FSPPB Menolak Rencana Direksi Pertamina Melepas Sahamnya di Blok Rokan
Jumat, 13 September 2019, 16:46 WIBBisnisNews.id -- Ketua Presiden Federasi Serikat Pekerja Pertamina Bersatu (FSPPB), Arie Gumilar, menyatakan walaupun Pertamina diizinkan mencari mitra dalam menjalankan usahanya, namun khusus di Blok Rokan Pertamina seharusnya tidak perlu mencari partner dengan cara melepas sebagian kepemilikan saham. Sebaiknya share down sendiri dilakukan untuk blok-blok migas lain selain Rokan.
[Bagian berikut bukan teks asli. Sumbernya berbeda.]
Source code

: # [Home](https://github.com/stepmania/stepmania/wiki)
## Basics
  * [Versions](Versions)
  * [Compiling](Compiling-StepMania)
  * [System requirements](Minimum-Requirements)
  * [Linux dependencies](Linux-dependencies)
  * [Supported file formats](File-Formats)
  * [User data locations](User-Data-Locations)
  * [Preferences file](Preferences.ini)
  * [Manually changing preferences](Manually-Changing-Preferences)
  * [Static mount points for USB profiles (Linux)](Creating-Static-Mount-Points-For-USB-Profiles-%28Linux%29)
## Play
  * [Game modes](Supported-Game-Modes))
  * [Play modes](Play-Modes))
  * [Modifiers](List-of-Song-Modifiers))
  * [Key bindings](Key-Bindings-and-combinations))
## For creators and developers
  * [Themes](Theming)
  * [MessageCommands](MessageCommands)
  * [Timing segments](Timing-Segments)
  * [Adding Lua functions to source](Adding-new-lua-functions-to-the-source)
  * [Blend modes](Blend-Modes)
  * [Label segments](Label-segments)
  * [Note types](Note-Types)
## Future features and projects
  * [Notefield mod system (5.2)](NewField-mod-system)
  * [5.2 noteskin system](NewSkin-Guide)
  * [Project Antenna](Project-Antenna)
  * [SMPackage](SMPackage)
"Kami (FSPPB) tidak setuju kalau Rokan dilepas lebih baik blok Mahakam, ONWJ dan blok lainnya, ibaratnya nancepin pipa di blok ini udah keluar minyaknya,” ujar Arie dalam diskusi media di Kawasan Cikini, Jakarta Pusat, Jumat (13/9/2019).
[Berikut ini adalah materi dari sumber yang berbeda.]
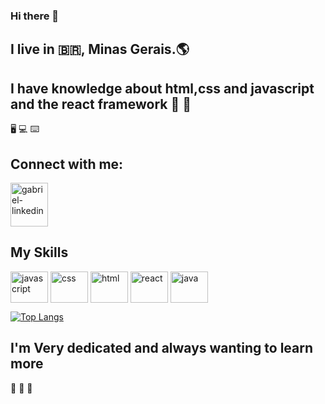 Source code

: ### Hi there 👋
## I live in :brazil:, Minas Gerais.:earth_americas: 
## I have knowledge about html,css and javascript and the react framework :key: :atm:


:desktop_computer:  :computer: :keyboard:

## Connect with me:<br/>
<a href="https://www.linkedin.com/in/gabriel-henrique-931163181" target="_blank">
  <img align="center" alt="gabriel-linkedin" height="70" width="60" src="https://cdn.jsdelivr.net/gh/devicons/devicon/icons/linkedin/linkedin-original-wordmark.svg" style="max-width:100%">
</a>

## My Skills
<img align="center" display="inline" alt="javascript" height="50" width="60" src="https://cdn.jsdelivr.net/gh/devicons/devicon/icons/javascript/javascript-plain.svg" style="max-width:100%"/>
<img align="center" display="inline"  alt="css" height="50" width="60" src="https://cdn.jsdelivr.net/gh/devicons/devicon/icons/css3/css3-original.svg" style="max-width:100%"></img>
<img align="center"  alt="html" height="50" width="60" src="https://cdn.jsdelivr.net/gh/devicons/devicon/icons/html5/html5-original-wordmark.svg" style="max-width:100%"/>
<img align="center"  alt="react" height="50" width="60" src="https://cdn.jsdelivr.net/gh/devicons/devicon/icons/react/react-original-wordmark.svg" style="max-width:100%"/>
<img align="center"  alt="java" height="50" width="60" src="https://cdn.jsdelivr.net/gh/devicons/devicon/icons/java/java-original-wordmark.svg" style="max-width:100%"/>



[![Top Langs](https://github-readme-stats.vercel.app/api/top-langs/?username=gabrielcomputacao)](https://github.com/gabrielcomputacao/github-readme-stats)


## I'm Very dedicated and always wanting to learn more

:briefcase:  :calendar: :pushpin:


<!--
**gabrielcomputacao/gabrielcomputacao** is a ✨ _special_ ✨ repository because its `README.md` (this file) appears on your GitHub profile.

Here are some ideas to get you started:

- 🔭 I’m currently working on ...
- 🌱 I’m currently learning ...
- 👯 I’m looking to collaborate on ...
- 🤔 I’m looking for help with ...
- 💬 Ask me about ...
- 📫 How to reach me: ...
- 😄 Pronouns: ...
- ⚡ Fun fact: ...
-->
Untuk itu, FSPPB meminta rencana itu untuk ditinjau ulang. Sebagai blok terbesar kedua sebagai penghasil minyak, Blok Rokan memang menjadi incaran oleh banyak investor. Namun demi menjaga kedaulatan sektor energi khusus untuk Blok ini diharapkan bisa ditangani oleh Pertamina sendiri.
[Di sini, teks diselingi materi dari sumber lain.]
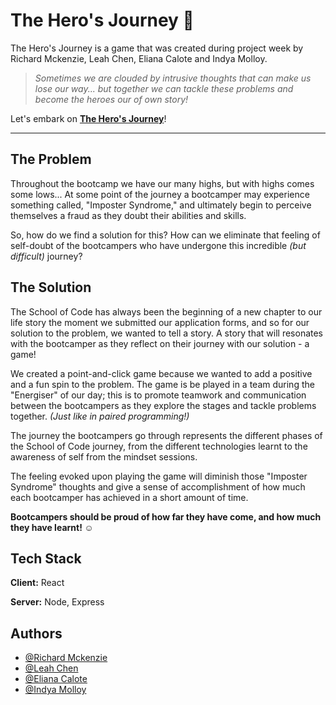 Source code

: 
# The Hero's Journey 🚀

The Hero's Journey is a game that was created during project week by Richard Mckenzie, Leah Chen, Eliana Calote and Indya Molloy.

> _Sometimes we are clouded by intrusive thoughts that can make us lose our way... but together we can tackle these problems and become the heroes our of own story!_

 Let's embark on [**The Hero's Journey**](https://socherosjourney.netlify.app/)!

--- 

## The Problem 

Throughout the bootcamp we have our many highs, but with highs comes some lows... At some point of the journey a bootcamper may experience something called, "Imposter Syndrome," and ultimately begin to perceive themselves a fraud as they doubt their abilities and skills.

So, how do we find a solution for this? How can we eliminate that feeling of self-doubt of the bootcampers who have undergone this incredible _(but difficult)_ journey?

## The Solution

The School of Code has always been the beginning of a new chapter to our life story the moment we submitted our application forms, and so 
for our solution to the problem, we wanted to tell a story. A story that will resonates with the bootcamper as they reflect on their journey with our solution - a game!

We created a point-and-click game because we wanted to add a positive and a fun spin to the problem. The game is be played in a team during the "Energiser" of our day; this is to promote teamwork and communication between the bootcampers as they explore the stages and tackle problems together. _(Just like in paired programming!)_

The journey the bootcampers go through represents the different phases of the School of Code journey, from the different technologies learnt to the awareness of self from the mindset sessions. 

The feeling evoked upon playing the game will diminish those "Imposter Syndrome" thoughts and give a sense of accomplishment of how much each bootcamper has achieved in a short amount of time. 

**Bootcampers should be proud of how far they have come, and how much they have learnt! ☺︎**
## Tech Stack

**Client:** React

**Server:** Node, Express


## Authors

- [@Richard Mckenzie](https://github.com/Richardjdmckenzie)
- [@Leah Chen](https://github.com/leah16c)
- [@Eliana Calote](https://github.com/ElianaCalote)
- [@Indya Molloy](https://github.com/indyamolloy)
Sebelumnya, Direksi PT Pertamina (Persero) berencana mau melepas sebagian saham (share down) Blok Migas Rokan dianggap tidak tepat. Pasalnya blok ini dinilai sangat strategis dan sudah mampu dikelola Pertamina sendiri. "Sebaliknya, jika wacana dilakukan maka Pertamina terancam tidak lagi bisa mengoptimalkan pendapatannya dari pen5gelolaan blok tersebut," kilah Arie Gumelar.
Potensi Penerimaan Rp823,5 T
Sementara, data dari Kementerian ESDM menyebutkam bahwa blok Rokan ini mampu menghasilkan minyak sekitar 200 ribu barel per hari atau setara 26 persen dari total produksi minyak nasional. Dengan beralihnya pengelolaan kepada PT Pertamina potensi pendapatan negara sekitar Rp823,5 triliun. Apabila kepemilikan saham dilepas sebagian dikhawatirkan penerimaan negara dan juga yang diterima Pertamina justru akan berkurang.
Arie menyadari bahwa dasar Direksi (Pertamina) dan Pemerintah yang berencana untuk melepas sebagian saham pengelolaan Blok Rokan adalan untuk mendapatkan tambahan dana sehingga bisa ekspansi. Kemudian juga untuk membagi risiko bisnis yang mungkin bisa timbul sewaktu-waktu.
"Namun seharusnya dua kebutuhan ini bisa diatasi apabila pemerintah memiliki dana abadi khusus untuk cadangan migas (petrolium fund). Dengan begitu Pertamina tidak perlu melepas saham – saham di blok-blok yang sangat strategis," sebut Arie.
Namun sayangnya, petrolium fund itu sendiri hingga kini belum ada wujudnya lantaran payung hukum masih belum mengatur. Akibatnya seluruh pemasukan negata yang berasal dari bisnis minyak dan gas (migas) langsung masuk ke APBN.
Akibat dari itu, Badan Usaha seperti Pertamina ketika akan melakukan ekspansi harus membiayai sendiri terlebih dahulu. Padahal di saat yang sama Pertamina dibebani oleh segudang penugasan dari pemerintah tanpa diberikan insentif.
Hal itu, menurut Arie, membuat Pertamina semakin tidak berdaya untuk melakukan eksplorasi besar-besaran dan ekspansi. Sementara ada keharusan dari pemerintah agar Pertamina terus melakukan peningkatan produksi.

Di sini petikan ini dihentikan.